For convenience and ease of reading, create some shorter names for the mass, damping, and stiffness matrices:

maa = {
    "in": mats["in"]["mxx"],
    "out": mats["out"]["mxx"],
}
kaa = {
    "in": mats["in"]["kxx"],
    "out": mats["out"]["kxx"],
}
baa = {
    "in": mats["in"]["bxx"],
    "out": mats["out"]["bxx"],
}

Model checks

We’ll use the pyyeti.cb.cbcheck routine to run model checks on both models. (There is also a tutorial on running model checks here). For this notebook, the primary reason for running model checks was simply to get the modal effective mass tables since that data may be helpful in interpreting some of the plots below. However, pyyeti.cb.cbcheck also turned out to be helpful in diagnosing an numerical issue with the inboard model; more on that in a moment. First, run the model checks and display the modal effective mass tables:

bset_in = b["in"].nonzero()[0]
bset_out = b["out"].nonzero()[0]

with StringIO() as f:
    chk_in = cb.cbcheck(
        f,  # "cbcheck_in.txt",
        maa["in"],
        kaa["in"],
        bset_in,
        bset_in[:6],
        uset["in"],
        uref=[600, 150, 150],  # this is the center if the 4 i/f nodes
        rb_norm=True,
    )
    str_chk_in = f.getvalue()

with StringIO() as f:
    chk_out = cb.cbcheck(
        f,  # "cbcheck_out.txt",
        maa["out"],
        kaa["out"],
        bset_out,
        bset_out[:6],
        uset["out"],
        uref=[600, 150, 150],
        rb_norm=True,
    )
    str_chk_out = f.getvalue()
Iteration 1 completed
Convergence: 4 of 6, tolerance range after 2 iterations is [1.196996633817e-09, 1.190690665692671e-05]
Convergence: 6 of 6, tolerance range after 3 iterations is [3.4365399102737635e-12, 2.7573499099751664e-11]

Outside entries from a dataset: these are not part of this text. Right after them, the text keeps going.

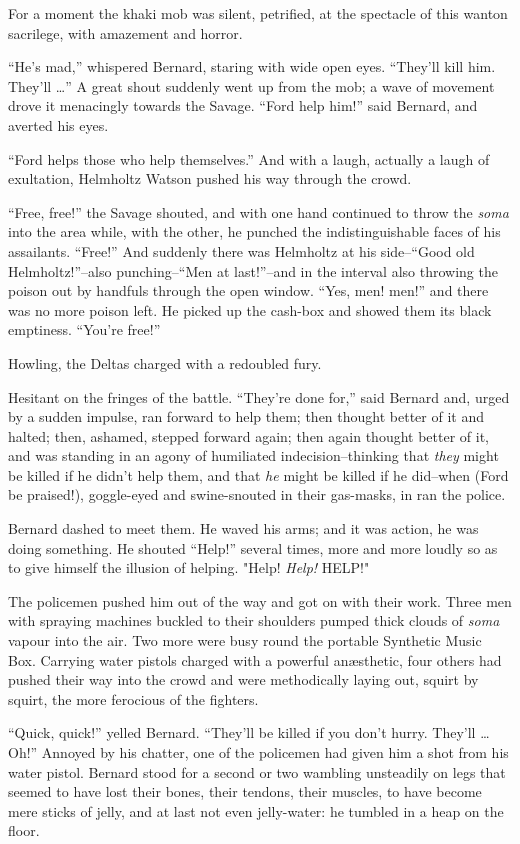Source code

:\documentclass[12pt]{report}
\begin{document}
For a moment the khaki mob was silent, petrified, at the spectacle of
this wanton sacrilege, with amazement and horror.

``He's mad,'' whispered Bernard, staring with wide open eyes. ``They'll
kill him. They'll \ldots{}'' A great shout suddenly went up from the
mob; a wave of movement drove it menacingly towards the Savage. ``Ford
help him!'' said Bernard, and averted his eyes.

``Ford helps those who help themselves.'' And with a laugh, actually a
laugh of exultation, Helmholtz Watson pushed his way through the crowd.

``Free, free!'' the Savage shouted, and with one hand continued to throw
the \emph{soma} into the area while, with the other, he punched the
indistinguishable faces of his assailants. ``Free!'' And suddenly there
was Helmholtz at his side--``Good old Helmholtz!''--also punching--``Men
at last!''--and in the interval also throwing the poison out by handfuls
through the open window. ``Yes, men! men!'' and there was no more poison
left. He picked up the cash-box and showed them its black emptiness.
``You're free!''

Howling, the Deltas charged with a redoubled fury.

Hesitant on the fringes of the battle. ``They're done for,'' said
Bernard and, urged by a sudden impulse, ran forward to help them; then
thought better of it and halted; then, ashamed, stepped forward again;
then again thought better of it, and was standing in an agony of
humiliated indecision--thinking that \emph{they} might be killed if he
didn't help them, and that \emph{he} might be killed if he did--when
(Ford be praised!), goggle-eyed and swine-snouted in their gas-masks, in
ran the police.

Bernard dashed to meet them. He waved his arms; and it was action, he
was doing something. He shouted ``Help!'' several times, more and more
loudly so as to give himself the illusion of helping. "Help!
\emph{Help!} HELP!"

The policemen pushed him out of the way and got on with their work.
Three men with spraying machines buckled to their shoulders pumped thick
clouds of \emph{soma} vapour into the air. Two more were busy round the
portable Synthetic Music Box. Carrying water pistols charged with a
powerful anæsthetic, four others had pushed their way into the crowd and
were methodically laying out, squirt by squirt, the more ferocious of
the fighters.

``Quick, quick!'' yelled Bernard. ``They'll be killed if you don't
hurry. They'll \ldots{} Oh!'' Annoyed by his chatter, one of the
policemen had given him a shot from his water pistol. Bernard stood for
a second or two wambling unsteadily on legs that seemed to have lost
their bones, their tendons, their muscles, to have become mere sticks of
jelly, and at last not even jelly-water: he tumbled in a heap on the
floor.
\end{document}
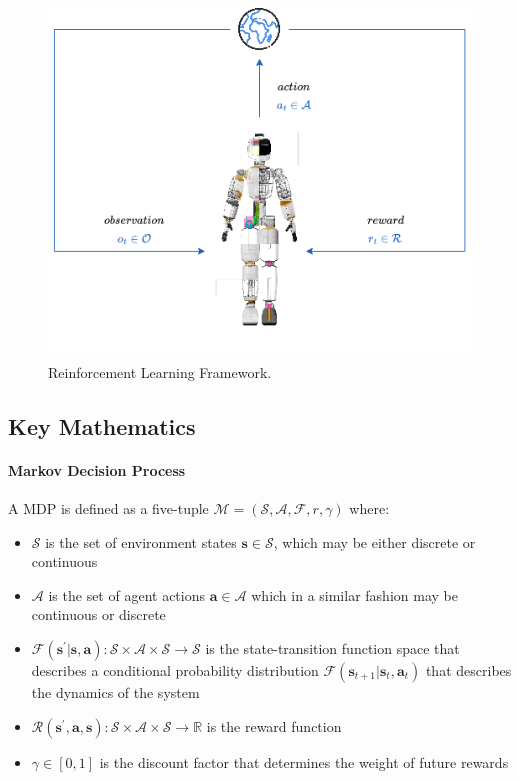 \begin{figure}
    \centering
    \caption{Reinforcement Learning Framework.}
    \label{fig:rlframework}
    \includegraphics[width=.7\textwidth]{Images/rl_ergocub.png}
\end{figure}

\subsection{Key Mathematics}

\paragraph{Markov Decision Process} A \ac{MDP} is defined as a five-tuple $\mathcal{M} = (\mathcal{S}, \mathcal{A}, \mathcal{F}, r, \gamma)$ where:

\begin{itemize}
    \item $\mathcal{S}$ is the set of environment states $\mathbf{s} \in \mathcal{S}$, which may be either discrete or continuous
    \item $\mathcal{A}$ is the set of agent actions $\mathbf{a} \in \mathcal{A}$ which in a similar fashion may be continuous or discrete
    \item $\mathcal{F} (\mathbf{s}^\prime | \mathbf{s}, \mathbf{a}): \mathcal{S} \times \mathcal{A} \times \mathcal{S} \rightarrow \mathcal{S}$ is the state-transition function space that describes a conditional probability distribution $\mathcal{F}(\mathbf{s} _{t+1}|\mathbf{s}_t, \mathbf{a} _t)$ that describes the dynamics of the system
    \item $\mathcal{R} (\mathbf{s}^\prime, \mathbf{a}, \mathbf{s}): \mathcal{S} \times \mathcal{A} \times \mathcal{S} \rightarrow \mathbb{R}$ is the reward function
    \item $\gamma \in [0,1]$ is the discount factor that determines the weight of future rewards
\end{itemize}

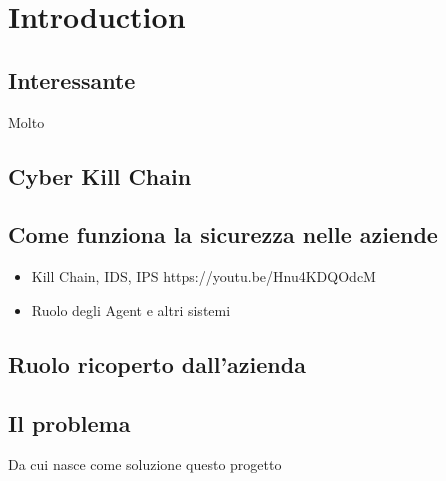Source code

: \chapter{Introduction}

\section{Interessante}
Molto \cite{aws_inforce_malware}

\section{Cyber Kill Chain}

\section{Come funziona la sicurezza nelle aziende}
\begin{itemize}
    \item Kill Chain, IDS, IPS https://youtu.be/Hnu4KDQOdcM
    \item Ruolo degli Agent e altri sistemi
\end{itemize}

\section{Ruolo ricoperto dall'azienda}

\section{Il problema}
Da cui nasce come soluzione questo progetto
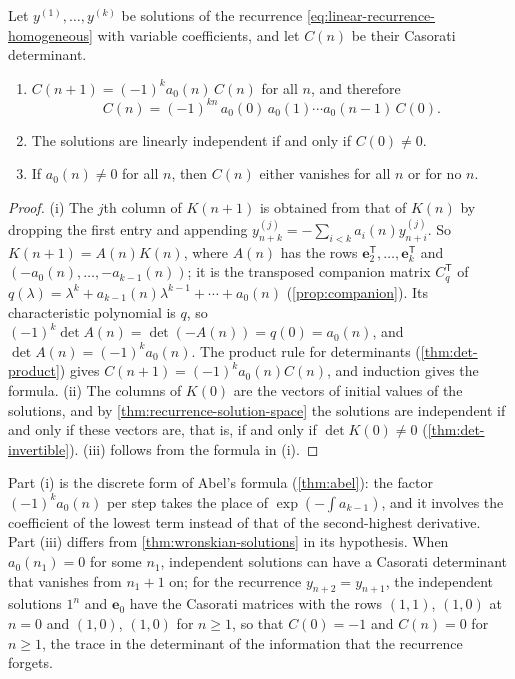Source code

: \begin{theorem}
\label{thm:casorati}
Let $y^{(1)},\ldots,y^{(k)}$ be solutions of the recurrence \eqref{eq:linear-recurrence-homogeneous} with variable coefficients, and let $C(n)$ be their Casorati determinant.
\begin{enumerate}
\item $C(n+1)=(-1)^ka_0(n)\,C(n)$ for all $n$, and therefore
\[
C(n)=(-1)^{kn}\,a_0(0)\,a_0(1)\cdots a_0(n-1)\,C(0) .
\]
\item The solutions are linearly independent if and only if $C(0)\ne0$.
\item If $a_0(n)\ne0$ for all $n$, then $C(n)$ either vanishes for all $n$ or for no $n$.
\end{enumerate}
\end{theorem}

\begin{proof}
(i) The $j$th column of $K(n+1)$ is obtained from that of $K(n)$ by dropping the first entry and appending $y^{(j)}_{n+k}=-\sum_{i<k}a_i(n)y^{(j)}_{n+i}$. So $K(n+1)=A(n)K(n)$, where $A(n)$ has the rows $\mathbf e_2^{\mathsf T},\ldots,\mathbf e_k^{\mathsf T}$ and $(-a_0(n),\ldots,-a_{k-1}(n))$; it is the transposed companion matrix $C_q^{\mathsf T}$ of $q(\lambda)=\lambda^k+a_{k-1}(n)\lambda^{k-1}+\cdots+a_0(n)$ (\cref{prop:companion}). Its characteristic polynomial is $q$, so $(-1)^k\det A(n)=\det(-A(n))=q(0)=a_0(n)$, and $\det A(n)=(-1)^ka_0(n)$. The product rule for determinants (\cref{thm:det-product}) gives $C(n+1)=(-1)^ka_0(n)C(n)$, and induction gives the formula. (ii) The columns of $K(0)$ are the vectors of initial values of the solutions, and by \cref{thm:recurrence-solution-space} the solutions are independent if and only if these vectors are, that is, if and only if $\det K(0)\ne0$ (\cref{thm:det-invertible}). (iii) follows from the formula in (i).
\end{proof}

Part (i) is the discrete form of Abel's formula (\cref{thm:abel}): the factor $(-1)^ka_0(n)$ per step takes the place of $\exp(-\int a_{k-1})$, and it involves the coefficient of the lowest term instead of that of the second-highest derivative. Part (iii) differs from \cref{thm:wronskian-solutions} in its hypothesis. When $a_0(n_1)=0$ for some $n_1$, independent solutions can have a Casorati determinant that vanishes from $n_1+1$ on; for the recurrence $y_{n+2}=y_{n+1}$, the independent solutions $1^n$ and $\mathbf e_0$ have the Casorati matrices with the rows $(1,1)$, $(1,0)$ at $n=0$ and $(1,0)$, $(1,0)$ for $n\ge1$, so that $C(0)=-1$ and $C(n)=0$ for $n\ge1$, the trace in the determinant of the information that the recurrence forgets.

Show the modal effective mass tables:

pd.options.display.float_format = '{:,.2f}'.format
chk_in.effmass_percent
T1 T2 T3 R1 R2 R3
Frq (Hz)
6.13 0.00 31.93 6.06 0.00 15.61 82.15
6.13 0.00 6.06 31.93 0.00 82.14 15.60
23.63 0.00 0.00 0.00 80.42 0.00 0.00
70.48 0.00 31.05 0.56 0.00 0.03 1.67
70.79 0.00 0.56 31.25 0.00 1.68 0.03
104.67 44.16 0.00 0.00 0.00 0.00 0.00
188.04 0.63 0.08 0.00 0.00 0.00 0.01
208.60 0.00 0.38 0.00 0.00 0.00 0.01
chk_out.effmass_percent
T1 T2 T3 R1 R2 R3
Frq (Hz)
1.65 0.00 0.00 0.00 0.00 0.00 46.18
1.65 11.86 0.00 0.00 0.00 0.00 0.00
1.67 0.00 0.00 0.00 83.95 0.00 0.00
1.67 0.00 0.00 12.24 0.00 12.34 0.00
7.03 0.00 0.00 0.00 0.00 0.88 0.00
7.03 0.00 0.00 0.00 0.00 0.00 0.00
10.91 0.00 0.00 0.00 0.00 0.00 1.52
10.91 2.47 0.00 0.00 0.00 0.00 0.00
13.99 0.00 0.00 0.00 2.69 0.00 0.00
13.99 0.00 0.00 2.76 0.00 2.78 0.00
25.13 0.00 0.00 0.00 0.00 0.00 0.42
25.14 0.99 0.00 0.00 0.00 0.00 0.00
42.17 0.00 0.00 0.00 0.51 0.00 0.00
42.19 0.00 0.00 1.01 0.00 1.02 0.00
46.72 0.00 5.38 0.00 0.00 0.00 2.75
46.89 0.00 0.00 0.00 0.00 0.00 0.00
69.17 0.00 0.12 0.00 0.00 0.00 0.98
87.50 5.08 0.00 0.00 0.00 0.00 0.00
110.85 0.00 81.36 0.44 0.00 0.32 45.80
139.24 0.00 0.69 70.30 0.00 76.14 0.16
152.23 1.14 0.00 0.00 8.66 0.00 0.00
472.62 0.00 0.01 0.67 0.00 2.50 0.03

A quick look at the first few lines of the output:

print(str_chk_in[:str_chk_in.index("\n\n")])
Mass matrix is symmetric.
Warning: mass matrix is not positive-definite.
    However, subspace iteration succeeded, which means the mass
    must be close to positive-definite.
Warning: stiffness matrix is not symmetric: abs-max-err = 5.96e-07
print(str_chk_out[:str_chk_out.index("\n\n")])
Mass matrix is symmetric.
Mass matrix is positive-definite.
Stiffness matrix is symmetric.

The model checks showed that the inboard model mass and stiffness were not perfect: the mass was not positive-definite (but close), and the stiffness was not symmetric (but close). However, since they were close, all the model checks ran fine and show that the model is good. Why did the matrices come out this way? That’s how Nastran wrote them and they are fine as far as Nastran is concerned. These Python routines however look for a higher degree of precision. (It’s possible that converting units from millimeters to meters may avoid this issue by providing better relative scaling but, at the time of this writing, that has not been tried.)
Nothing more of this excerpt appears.